And if you can use the password from cracked website a to access email, then you can just merrily reset passwords to your heart’s content…

The message that this thread seems to keep coming back to is: ***any *logical formula or pattern that you use in your password makes it mathematically less secure.

Whether or not that translates into a real-world reduction of security is dependent upon factors outside of your control - that is, the methodologies of the people trying to break the security.

So… those points considered, it’s probably not a good idea.

Less secure? I don’t see how repeating it would make it less secure than the original. If anything, it should be more resistant to brute force attacks.

Ack, stupid smileys.

I just use names of rpg characters I used as a kid. They’re not real words and nobody knows them but me. Throw in a couple of numbers and a character, and you’ve got something that is pretty strong while being easy to remember. Here’s an example (not an actual character name or something I use any part of in any password)

46Endarrian#

Can you use a character from an exotic alphabet? Just copy one into a notepad file and put it on your desktop, and when you need to enter the password, copy and paste the character in. Like this: pass초word4 , which employs a Korean character. Very easy to remember, but very low probability that it would be discovered by trial and error.
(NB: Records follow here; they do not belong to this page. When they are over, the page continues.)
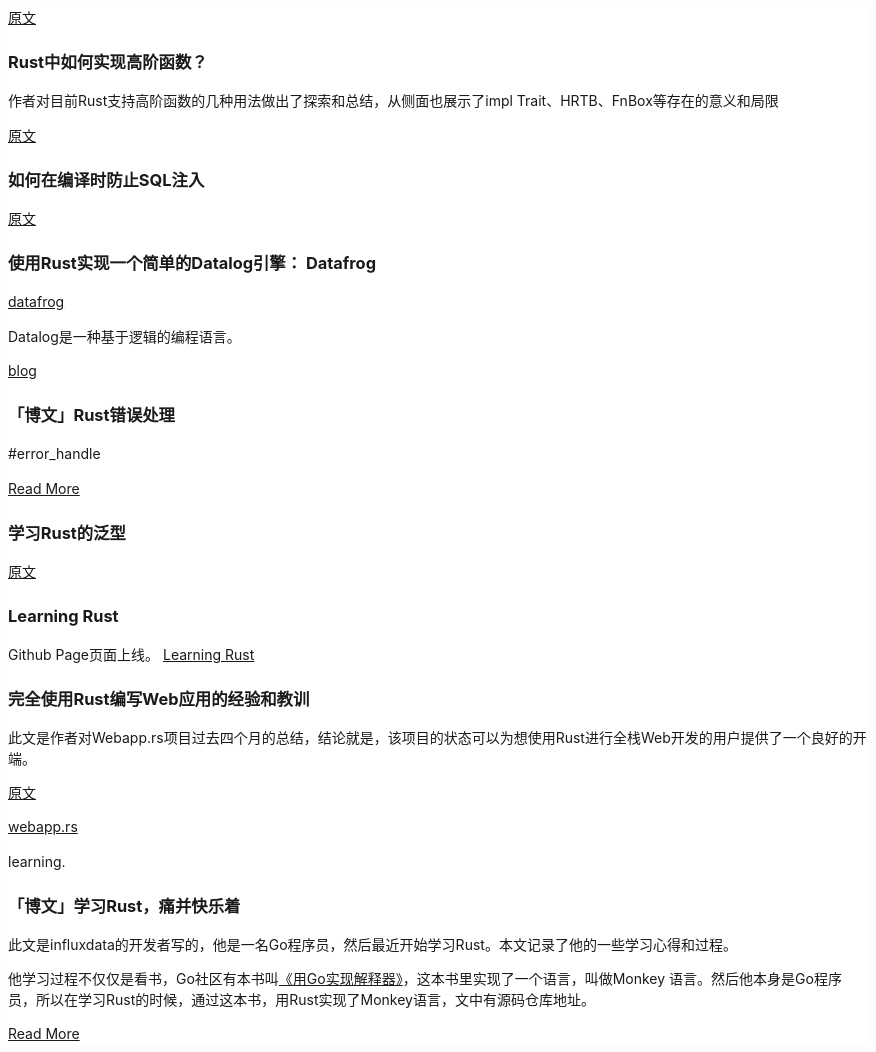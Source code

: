 [原文](http://blog.ssokolow.com/archives/2018/07/17/why-you-should-always-practice-defensive-programming/)

### Rust中如何实现高阶函数？

作者对目前Rust支持高阶函数的几种用法做出了探索和总结，从侧面也展示了impl Trait、HRTB、FnBox等存在的意义和局限

[原文](http://phaazon.net/blog/rank-n-rust)

### 如何在编译时防止SQL注入

[原文](https://polyfloyd.net/post/compile-time-prevention-of-sql-injections/)

### 使用Rust实现一个简单的Datalog引擎： Datafrog

[datafrog](https://github.com/frankmcsherry/datafrog)

Datalog是一种基于逻辑的编程语言。

[blog]( https://github.com/frankmcsherry/blog/blob/master/posts/2018-05-19.md)

### 「博文」Rust错误处理

#error_handle

[Read More](https://medium.com/learning-rust/rust-error-handling-72a8e036dd3)

### 学习Rust的泛型

[原文](https://tutorialedge.net/rust/learning-generics-in-rust/)

### Learning Rust  

Github Page页面上线。 [Learning Rust](https://learning-rust.github.io/docs/a1.why_rust.html)



### 完全使用Rust编写Web应用的经验和教训 

此文是作者对Webapp.rs项目过去四个月的总结，结论就是，该项目的状态可以为想使用Rust进行全栈Web开发的用户提供了一个良好的开端。

[原文](https://medium.com/@saschagrunert/lessons-learned-on-writing-web-applications-completely-in-rust-2080d0990287)

[webapp.rs](https://github.com/saschagrunert/webapp.rs)

<Jay> learning.

### 「博文」学习Rust，痛并快乐着

此文是influxdata的开发者写的，他是一名Go程序员，然后最近开始学习Rust。本文记录了他的一些学习心得和过程。

他学习过程不仅仅是看书，Go社区有本书叫[《用Go实现解释器》](https://interpreterbook.com/)，这本书里实现了一个语言，叫做Monkey 语言。然后他本身是Go程序员，所以在学习Rust的时候，通过这本书，用Rust实现了Monkey语言，文中有源码仓库地址。

[ Read More ](https://www.influxdata.com/blog/rust-can-be-difficult-to-learn-and-frustrating-but-its-also-the-most-exciting-thing-in-software-development-in-a-long-time/)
It is not just trial and error brute force attacks that you are trying to defend yourself from. If it was, then you could mitigate this risk merely by having a long password.
AIUI, the way that hackers seem to be operating these days is to obtain (from various sources including purchasing) a bunch of hash codes that have been stolen from somewhere (including this site). This is then run through a dictionary attack – dictionary in this case meaning a file that may be 200 million+ words or phrases that have been found in the past to have been included in passwords. Remembering that there are non-english speakers in the world as well as gamers, history buffs, car enthusiasts and whatever, it is a fair guess that the kind of thing that you think up for a password is included in your hacker’s repertoire.
The next phase of the attack is to attempt common permutations and alterations that people employ. You think you have thought of something good? Chances are that a competent hacker already knows about it. Therefore we have devices such as
[ul]
[li]appending or prepending numbers: “password1” “346password”[/li][li]appending, prepending or inserting short text, “passworda” “bcpassword” “passdefword”[/li][li]common substitutions, “Ṕ4$swѲrd”[/li][li]permutations of upper/lowercase: “pAssWORd”[/li][li]writing backwards: “drowssap”[/li][li]hand shift on keyboard and other caesar ciphers, “0qww294e” “obttxpse”[/li][li]duplication, “passwordpassword” “ppaasssswwoorrdd”[/li][li]combining two dictionary words, “anotherpassword” "[/li][li]combining details from website or other contextual information “smdbpassword”[/li][li]exploiting a pattern that they have noticed you have used before, “passwordmycatisFLUFFY”[/li][li]combinations of any of the above attacks or any of a zillion others. One hacker I read had a selection of 1500 algorithms that he would select at random.[/li][/ul]
The basic strategy is to hack as many as possible simply and then continue with more and more sophisticated attempts until the rate of cracking passwords ceased to make it worthwhile. Given the possibility of setting up a network of powerful machines and letting them go for a number of days, that may result in a very high percentage of password cracks.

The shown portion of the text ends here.